■ Supplied records

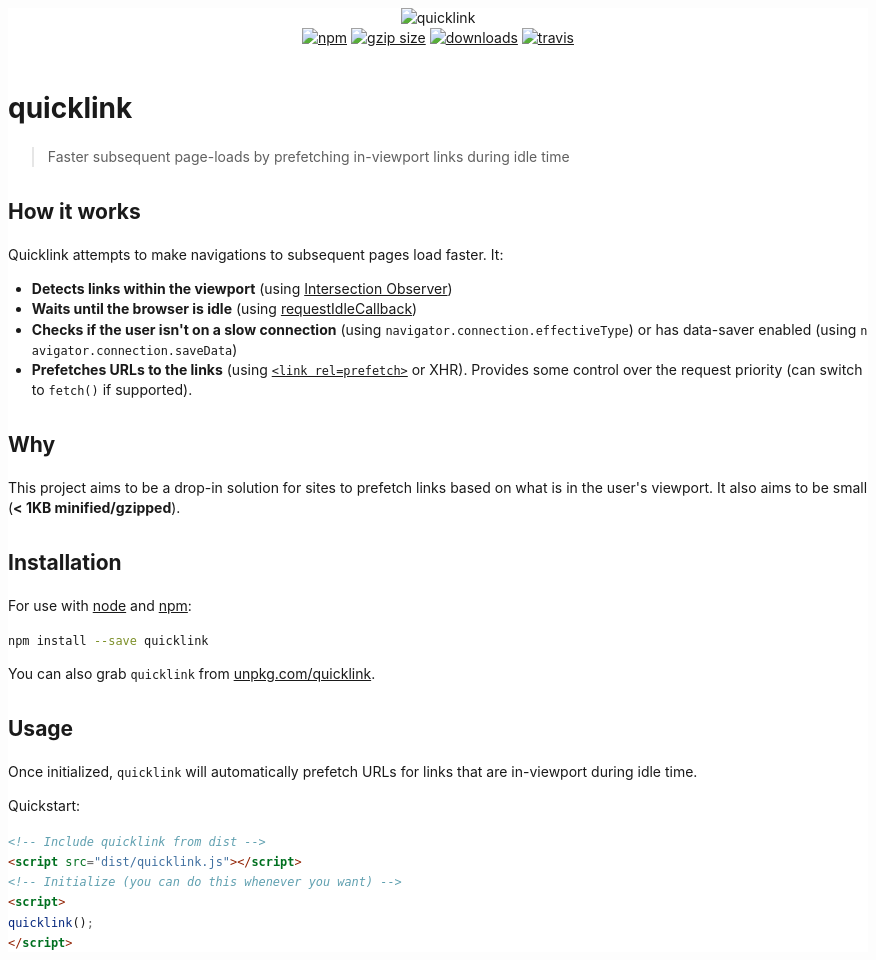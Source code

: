 <p align="center">
  <img src="https://i.imgur.com/NVRZLHv.png" width="640" alt="quicklink">
  <br>
  <a href="https://www.npmjs.org/package/quicklink"><img src="https://img.shields.io/npm/v/quicklink.svg?style=flat" alt="npm"></a>
  <a href="https://unpkg.com/quicklink"><img src="https://img.badgesize.io/https://unpkg.com/quicklink/dist/quicklink.js?compression=gzip" alt="gzip size"></a>
  <a href="https://www.npmjs.com/package/quicklink"><img src="https://img.shields.io/npm/dt/quicklink.svg" alt="downloads" ></a>
  <a href="https://travis-ci.org/GoogleChromeLabs/quicklink"><img src="https://travis-ci.org/GoogleChromeLabs/quicklink.svg?branch=master" alt="travis"></a>
</p>

# quicklink
> Faster subsequent page-loads by prefetching in-viewport links during idle time

## How it works

Quicklink attempts to make navigations to subsequent pages load faster. It:

* **Detects links within the viewport** (using [Intersection Observer](https://developer.mozilla.org/en-US/docs/Web/API/Intersection_Observer_API))
* **Waits until the browser is idle** (using [requestIdleCallback](https://developer.mozilla.org/en-US/docs/Web/API/Window/requestIdleCallback))
* **Checks if the user isn't on a slow connection** (using `navigator.connection.effectiveType`) or has data-saver enabled (using `navigator.connection.saveData`)
* **Prefetches URLs to the links** (using [`<link rel=prefetch>`](https://www.w3.org/TR/resource-hints/#prefetch) or XHR). Provides some control over the request priority (can switch to `fetch()` if supported).

## Why

This project aims to be a drop-in solution for sites to prefetch links based on what is in the user's viewport. It also aims to be small (**< 1KB minified/gzipped**).

## Installation

For use with [node](http://nodejs.org) and [npm](https://npmjs.com):

```sh
npm install --save quicklink
```

You can also grab `quicklink` from [unpkg.com/quicklink](https://unpkg.com/quicklink).

## Usage

Once initialized, `quicklink` will automatically prefetch URLs for links that are in-viewport during idle time.

Quickstart:

```html
<!-- Include quicklink from dist -->
<script src="dist/quicklink.js"></script>
<!-- Initialize (you can do this whenever you want) -->
<script>
quicklink();
</script>
```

■ Instructions for the task
Leave the pictures out and reproduce every record above exactly.

■ Task result
Source code

: <p align="center">
  <img src="https://i.imgur.com/NVRZLHv.png" width="640" alt="quicklink">
  <br>
  <a href="https://www.npmjs.org/package/quicklink"><img src="https://img.shields.io/npm/v/quicklink.svg?style=flat" alt="npm"></a>
  <a href="https://unpkg.com/quicklink"><img src="https://img.badgesize.io/https://unpkg.com/quicklink/dist/quicklink.js?compression=gzip" alt="gzip size"></a>
  <a href="https://www.npmjs.com/package/quicklink"><img src="https://img.shields.io/npm/dt/quicklink.svg" alt="downloads" ></a>
  <a href="https://travis-ci.org/GoogleChromeLabs/quicklink"><img src="https://travis-ci.org/GoogleChromeLabs/quicklink.svg?branch=master" alt="travis"></a>
</p>

# quicklink
> Faster subsequent page-loads by prefetching in-viewport links during idle time

## How it works

Quicklink attempts to make navigations to subsequent pages load faster. It:

* **Detects links within the viewport** (using [Intersection Observer](https://developer.mozilla.org/en-US/docs/Web/API/Intersection_Observer_API))
* **Waits until the browser is idle** (using [requestIdleCallback](https://developer.mozilla.org/en-US/docs/Web/API/Window/requestIdleCallback))
* **Checks if the user isn't on a slow connection** (using `navigator.connection.effectiveType`) or has data-saver enabled (using `navigator.connection.saveData`)
* **Prefetches URLs to the links** (using [`<link rel=prefetch>`](https://www.w3.org/TR/resource-hints/#prefetch) or XHR). Provides some control over the request priority (can switch to `fetch()` if supported).

## Why

This project aims to be a drop-in solution for sites to prefetch links based on what is in the user's viewport. It also aims to be small (**< 1KB minified/gzipped**).

## Installation

For use with [node](http://nodejs.org) and [npm](https://npmjs.com):

```sh
npm install --save quicklink
```

You can also grab `quicklink` from [unpkg.com/quicklink](https://unpkg.com/quicklink).

## Usage

Once initialized, `quicklink` will automatically prefetch URLs for links that are in-viewport during idle time.

Quickstart:

```html
<!-- Include quicklink from dist -->
<script src="dist/quicklink.js"></script>
<!-- Initialize (you can do this whenever you want) -->
<script>
quicklink();
</script>
```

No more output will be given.